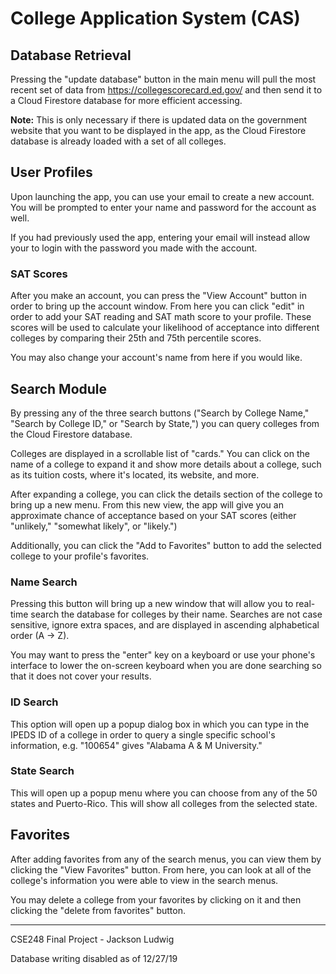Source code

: # College Application System (CAS)

## Database Retrieval

Pressing the "update database" button in the main menu will pull the most recent set of data from <https://collegescorecard.ed.gov/>
and then send it to a Cloud Firestore database for more efficient accessing.

**Note:** This is only necessary if there is updated data on the government website that you want to be displayed in the app, as the Cloud Firestore database is already loaded with a set of all colleges.

## User Profiles

Upon launching the app, you can use your email to create a new account. You will be prompted to enter your name and password for the account as well.

If you had previously used the app, entering your email will instead allow your to login with the password you made with the account.

### SAT Scores

After you make an account, you can press the "View Account" button in order to bring up the account window. From here you can click "edit" in order to add your SAT reading and SAT math score to your profile. These scores will be used to calculate your likelihood of acceptance into different colleges by comparing their 25th and 75th percentile scores.

You may also change your account's name from here if you would like.

## Search Module

By pressing any of the three search buttons ("Search by College Name," "Search by College ID," or "Search by State,") you can query colleges from the Cloud Firestore database.

Colleges are displayed in a scrollable list of "cards." You can click on the name of a college to expand it and show more details about a college, such as its tuition costs, where it's located, its website, and more. 

After expanding a college, you can click the details section of the college to bring up a new menu. From this new view, the app will give you an approximate chance of acceptance based on your SAT scores (either "unlikely," "somewhat likely", or "likely.")

Additionally, you can click the "Add to Favorites" button to add the selected college to your profile's favorites.

### Name Search

Pressing this button will bring up a new window that will allow you to real-time search the database for colleges by their name. 
Searches are not case sensitive, ignore extra spaces, and are displayed in ascending alphabetical order (A -> Z).

You may want to press the "enter" key on a keyboard or use your phone's interface to lower the on-screen keyboard when you are done searching so that it does not cover your results.

### ID Search

This option will open up a popup dialog box in which you can type in the IPEDS ID of a college in order to query a single specific school's information, e.g. "100654" gives "Alabama A & M University."

### State Search

This will open up a popup menu where you can choose from any of the 50 states and Puerto-Rico. This will show all colleges from the selected state.

## Favorites 

After adding favorites from any of the search menus, you can view them by clicking the "View Favorites" button. From here, you can look at all of the college's information you were able to view in the search menus.

You may delete a college from your favorites by clicking on it and then clicking the "delete from favorites" button.
___
CSE248 Final Project - Jackson Ludwig

Database writing disabled as of 12/27/19
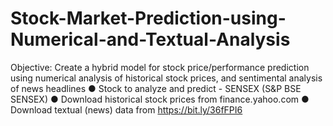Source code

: # Stock-Market-Prediction-using-Numerical-and-Textual-Analysis
Objective: Create a hybrid model for stock price/performance prediction
using numerical analysis of historical stock prices, and sentimental analysis of
news headlines
● Stock to analyze and predict - SENSEX (S&P BSE SENSEX)
● Download historical stock prices from finance.yahoo.com
● Download textual (news) data from https://bit.ly/36fFPI6
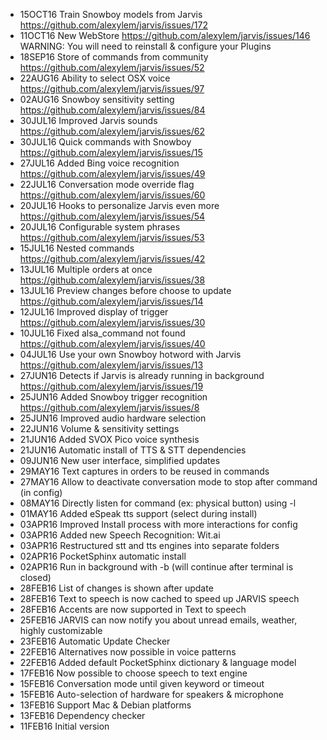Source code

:* 15OCT16 Train Snowboy models from Jarvis https://github.com/alexylem/jarvis/issues/172
* 11OCT16 New WebStore https://github.com/alexylem/jarvis/issues/146
          WARNING: You will need to reinstall & configure your Plugins
* 18SEP16 Store of commands from community https://github.com/alexylem/jarvis/issues/52
* 22AUG16 Ability to select OSX voice https://github.com/alexylem/jarvis/issues/97
* 02AUG16 Snowboy sensitivity setting https://github.com/alexylem/jarvis/issues/84
* 30JUL16 Improved Jarvis sounds https://github.com/alexylem/jarvis/issues/62
* 30JUL16 Quick commands with Snowboy https://github.com/alexylem/jarvis/issues/15
* 27JUL16 Added Bing voice recognition https://github.com/alexylem/jarvis/issues/49
* 22JUL16 Conversation mode override flag https://github.com/alexylem/jarvis/issues/60
* 20JUL16 Hooks to personalize Jarvis even more https://github.com/alexylem/jarvis/issues/54
* 20JUL16 Configurable system phrases https://github.com/alexylem/jarvis/issues/53
* 15JUL16 Nested commands https://github.com/alexylem/jarvis/issues/42
* 13JUL16 Multiple orders at once https://github.com/alexylem/jarvis/issues/38
* 13JUL16 Preview changes before choose to update https://github.com/alexylem/jarvis/issues/14
* 12JUL16 Improved display of trigger https://github.com/alexylem/jarvis/issues/30
* 10JUL16 Fixed alsa_command not found https://github.com/alexylem/jarvis/issues/40
* 04JUL16 Use your own Snowboy hotword with Jarvis https://github.com/alexylem/jarvis/issues/13
* 27JUN16 Detects if Jarvis is already running in background https://github.com/alexylem/jarvis/issues/19
* 25JUN16 Added Snowboy trigger recognition https://github.com/alexylem/jarvis/issues/8
* 25JUN16 Improved audio hardware selection
* 22JUN16 Volume & sensitivity settings
* 21JUN16 Added SVOX Pico voice synthesis
* 21JUN16 Automatic install of TTS & STT dependencies
* 09JUN16 New user interface, simplified updates
* 29MAY16 Text captures in orders to be reused in commands
* 27MAY16 Allow to deactivate conversation mode to stop after command (in config)
* 08MAY16 Directly listen for command (ex: physical button) using -l
* 01MAY16 Added eSpeak tts support (select during install)
* 03APR16 Improved Install process with more interactions for config
* 03APR16 Added new Speech Recognition: Wit.ai
* 03APR16 Restructured stt and tts engines into separate folders
* 02APR16 PocketSphinx automatic install
* 02APR16 Run in background with -b (will continue after terminal is closed)
* 28FEB16 List of changes is shown after update
* 28FEB16 Text to speech is now cached to speed up JARVIS speech
* 28FEB16 Accents are now supported in Text to speech
* 25FEB16 JARVIS can now notify you about unread emails, weather, highly customizable
* 23FEB16 Automatic Update Checker
* 22FEB16 Alternatives now possible in voice patterns
* 22FEB16 Added default PocketSphinx dictionary & language model
* 17FEB16 Now possible to choose speech to text engine
* 15FEB16 Conversation mode until given keyword or timeout
* 15FEB16 Auto-selection of hardware for speakers & microphone
* 13FEB16 Support Mac & Debian platforms
* 13FEB16 Dependency checker
* 11FEB16 Initial version
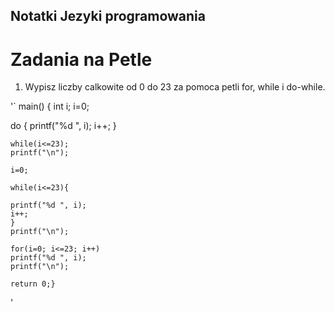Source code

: ## Notatki Jezyki programowania

# Zadania na Petle

1. Wypisz liczby calkowite od 0 do 23 za pomoca petli for, while i do-while.


'`
main() {
int i;
i=0;

 do {
 printf("%d ", i);
 i++;
				}

	while(i<=23);
	printf("\n");				

	i=0;

 	while(i<=23){
	
	printf("%d ", i);
	i++;
	}	
	printf("\n");
		
	for(i=0; i<=23; i++)
	printf("%d ", i);
	printf("\n");
	
	return 0;}
'
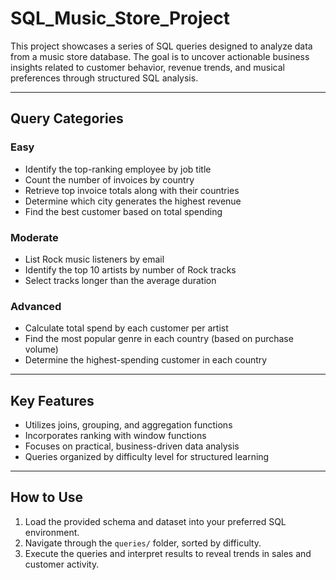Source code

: # SQL_Music_Store_Project

This project showcases a series of SQL queries designed to analyze data from a music store database. The goal is to uncover actionable business insights related to customer behavior, revenue trends, and musical preferences through structured SQL analysis.

---

## Query Categories

### Easy
- Identify the top-ranking employee by job title  
- Count the number of invoices by country  
- Retrieve top invoice totals along with their countries  
- Determine which city generates the highest revenue  
- Find the best customer based on total spending  

### Moderate
- List Rock music listeners by email  
- Identify the top 10 artists by number of Rock tracks  
- Select tracks longer than the average duration  

### Advanced
- Calculate total spend by each customer per artist  
- Find the most popular genre in each country (based on purchase volume)  
- Determine the highest-spending customer in each country  

---

## Key Features

- Utilizes joins, grouping, and aggregation functions  
- Incorporates ranking with window functions  
- Focuses on practical, business-driven data analysis  
- Queries organized by difficulty level for structured learning  

---

## How to Use

1. Load the provided schema and dataset into your preferred SQL environment.  
2. Navigate through the `queries/` folder, sorted by difficulty.  
3. Execute the queries and interpret results to reveal trends in sales and customer activity.
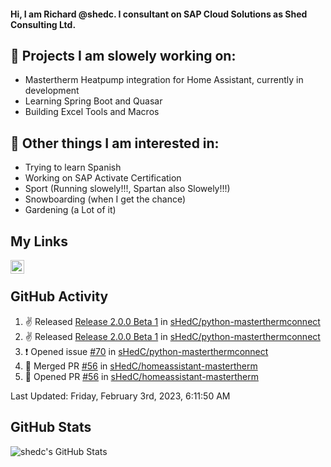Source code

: #### Hi, I am Richard @shedc. I consultant on SAP Cloud Solutions as Shed Consulting Ltd.

## 👋 Projects I am slowely working on:
- Mastertherm Heatpump integration for Home Assistant, currently in development
- Learning Spring Boot and Quasar
- Building Excel Tools and Macros

## 👀 Other things I am interested in:
- Trying to learn Spanish
- Working on SAP Activate Certification
- Sport (Running slowely!!!, Spartan also Slowely!!!)
- Snowboarding (when I get the chance)
- Gardening (a Lot of it)

## My Links
[<img align="left" alt="shedc | LinkedIn" width="22px" src="https://cdn.jsdelivr.net/npm/simple-icons@v3/icons/linkedin.svg" />][linkedin]

<br/>

## GitHub Activity
<!--RECENT_ACTIVITY:start-->
1. ✌️ Released [Release 2.0.0 Beta 1](https://github.com/sHedC/python-masterthermconnect/releases/tag/2.0.0-b1) in [sHedC/python-masterthermconnect](https://github.com/sHedC/python-masterthermconnect)
2. ✌️ Released [Release 2.0.0 Beta 1](https://github.com/sHedC/python-masterthermconnect/releases/tag/2.0.0-b1) in [sHedC/python-masterthermconnect](https://github.com/sHedC/python-masterthermconnect)
3. ❗️ Opened issue [#70](https://github.com/sHedC/python-masterthermconnect/issues/70) in [sHedC/python-masterthermconnect](https://github.com/sHedC/python-masterthermconnect)
4. 🎉 Merged PR [#56](https://github.com/sHedC/homeassistant-mastertherm/pull/56) in [sHedC/homeassistant-mastertherm](https://github.com/sHedC/homeassistant-mastertherm)
5. 💪 Opened PR [#56](https://github.com/sHedC/homeassistant-mastertherm/pull/56) in [sHedC/homeassistant-mastertherm](https://github.com/sHedC/homeassistant-mastertherm)
<!--RECENT_ACTIVITY:end-->
<!--RECENT_ACTIVITY:last_update-->
Last Updated: Friday, February 3rd, 2023, 6:11:50 AM
<!--RECENT_ACTIVITY:last_update_end-->

## GitHub Stats
<img align="left" alt="shedc's GitHub Stats" src="https://github-readme-stats.vercel.app/api?username=shedc&show_icons=true&hide_title=true" />

[linkedin]: https://www.linkedin.com/in/richard-holmes-3314251/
━━━━━━━━
§ **Problem statement**: Transcribe the records above from the line holding "- Working on SAP Activate Certification" down to the line holding "<!--RECENT_ACTIVITY:start-->", inclusive, without adding anything.

§ **Answer box**:
- Working on SAP Activate Certification
- Sport (Running slowely!!!, Spartan also Slowely!!!)
- Snowboarding (when I get the chance)
- Gardening (a Lot of it)

## My Links
[<img align="left" alt="shedc | LinkedIn" width="22px" src="https://cdn.jsdelivr.net/npm/simple-icons@v3/icons/linkedin.svg" />][linkedin]

<br/>

## GitHub Activity
<!--RECENT_ACTIVITY:start-->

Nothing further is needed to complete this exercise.